It’s part of our job as a coaching staff that we monitor his practice days, not that he’s showing any signs of weaknesses, but we all know it’s a long marathon, especially in our situation right now with the standings. - Bob Hartley
CALGARY, AB -- Rookies typically don’t get to take the option. Johnny Gaudreau wasn’t given one.
The 21-year-old was told straight up to stay off the ice as 15 teammates skated in a light practice at Scotiabank Saddledome on Sunday.
It’s all about pace.
“I sat with him and I explained to him why, that his college season is already past him,” coach Bob Hartley said. “It’s important. It’s part of our job as a coaching staff to make sure that we monitor his practice days, not that he’s showing any signs of weaknesses, but we all know it’s a long marathon, especially in our situation right now with the standings.

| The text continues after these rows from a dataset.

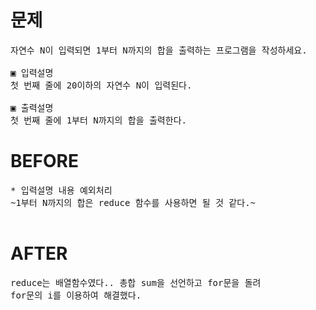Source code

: # 문제

<pre>
자연수 N이 입력되면 1부터 N까지의 합을 출력하는 프로그램을 작성하세요. 

▣ 입력설명
첫 번째 줄에 20이하의 자연수 N이 입력된다.

▣ 출력설명
첫 번째 줄에 1부터 N까지의 합을 출력한다.
</pre>

# BEFORE

<pre>
* 입력설명 내용 예외처리
~1부터 N까지의 합은 reduce 함수를 사용하면 될 것 같다.~

</pre>

# AFTER

<pre>
reduce는 배열함수였다.. 총합 sum을 선언하고 for문을 돌려 
for문의 i를 이용하여 해결했다.
</pre>
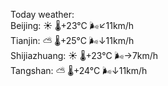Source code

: Today weather:  
Beijing: ☀️ 🌡️+23°C 🌬️↙11km/h  
Tianjin: ⛅️  🌡️+25°C 🌬️↓11km/h  
Shijiazhuang: ☀️ 🌡️+23°C 🌬️→7km/h  
Tangshan: ⛅️  🌡️+24°C 🌬️↓11km/h  
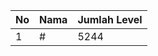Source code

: | No | Nama            | Jumlah Level |
|----|-----------------|--------------|
| 1  | #    |    5244        |

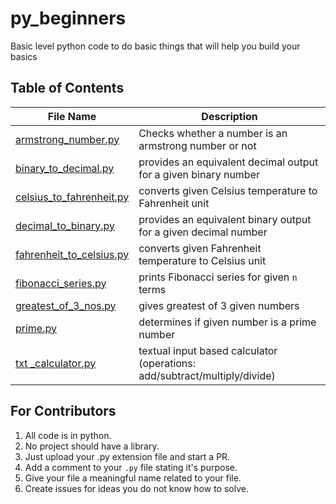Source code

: # py_beginners

Basic level python code to do basic things that will help you build your basics

## Table of Contents

File Name | Description
---|---
[armstrong_number.py](https://github.com/lakshya125/py_beginners/blob/main/armstrong_number.py) | Checks whether a number is an armstrong number or not 
[binary_to_decimal.py](https://github.com/LySergicaciD125/py_beginners/blob/main/binary_to_decimal.py) | provides an equivalent decimal output for a given binary number
[celsius_to_fahrenheit.py](https://github.com/LySergicaciD125/py_beginners/blob/main/celsius_to_fahrenheit.py) | converts given Celsius temperature to Fahrenheit unit
[decimal_to_binary.py](https://github.com/LySergicaciD125/py_beginners/blob/main/decimal_to_binary.py) | provides an equivalent binary output for a given decimal number
[fahrenheit_to_celsius.py](https://github.com/LySergicaciD125/py_beginners/blob/main/fahrenheit_to_celsius.py) | converts given Fahrenheit temperature to Celsius unit
[fibonacci_series.py](https://github.com/LySergicaciD125/py_beginners/blob/main/fibonacci_series.py) | prints Fibonacci series for given `n` terms
[greatest_of_3_nos.py](https://github.com/LySergicaciD125/py_beginners/blob/main/greatest_of_3_nos.py) | gives greatest of 3 given numbers
[prime.py](https://github.com/LySergicaciD125/py_beginners/blob/main/prime.py) | determines if given number is a prime number
[txt _calculator.py](https://github.com/LySergicaciD125/py_beginners/blob/main/txt%20_calculator.py) | textual input based calculator (operations: add/subtract/multiply/divide)

## For Contributors

1. All code is in python.
2. No project should have a library.
3. Just upload your .py extension file and start a PR.
4. Add a comment to your `.py` file stating it's purpose.
5. Give your file a meaningful name related to your file.
6. Create issues for ideas you do not know how to solve.
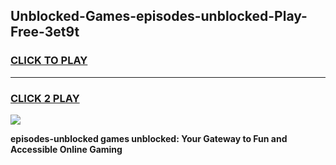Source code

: 
## Unblocked-Games-episodes-unblocked-Play-Free-3et9t
<h3>
<a href="https://premium76.site?title=episodes-unblocked&ref=18A1">CLICK TO PLAY</a></h3>
<hr>

<h3>
<a href="https://premium76.site?title=episodes-unblocked&ref=18A1">CLICK 2 PLAY</a>
  
</h3>

<a href="https://premium76.site?title=episodes-unblocked&ref=18A1"><img src="https://clearcache.store/games.png"></a>


**episodes-unblocked games unblocked: Your Gateway to Fun and Accessible Online Gaming**
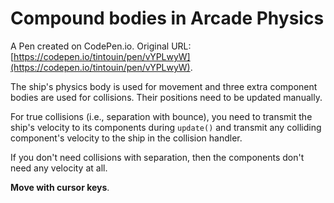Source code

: # Compound bodies in Arcade Physics

A Pen created on CodePen.io. Original URL: [https://codepen.io/tintouin/pen/vYPLwyW](https://codepen.io/tintouin/pen/vYPLwyW).

The ship's physics body is used for movement and three extra component bodies are used for collisions. Their positions need to be updated manually.

For true collisions (i.e., separation with bounce), you need to transmit the ship's velocity to its components during `update()` and transmit any colliding component's velocity to the ship in the collision handler.

If you don't need collisions with separation, then the components don't need any velocity at all.

**Move with cursor keys**.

“It’s important that we maximize Johnny’s energy for the benefit of the hockey club.”
Tallying his regular season and Frozen Four with Boston College, his NHL debut with the Flames and World Championship efforts as a member of Team USA, Gaudreau skated in a total of 49 games in 2013-14. Set for his 40th regular season skate to add to the three in Penticton at the YoungStars Classic and six exhibition spins, the 5-foot-9, 160-pound winger is at that mark.
It can be a grind, that jump from the college ranks to pro hockey.
Take it from those who know.
“Our young guys have stepped in and done real well but this is kind of where you see the grind start to set in a little bit,” said Joe Colborne, who played 79 games over two seasons with the University of Denver from 2008-10 before making the jump to pro hockey in the Boston Bruins organization.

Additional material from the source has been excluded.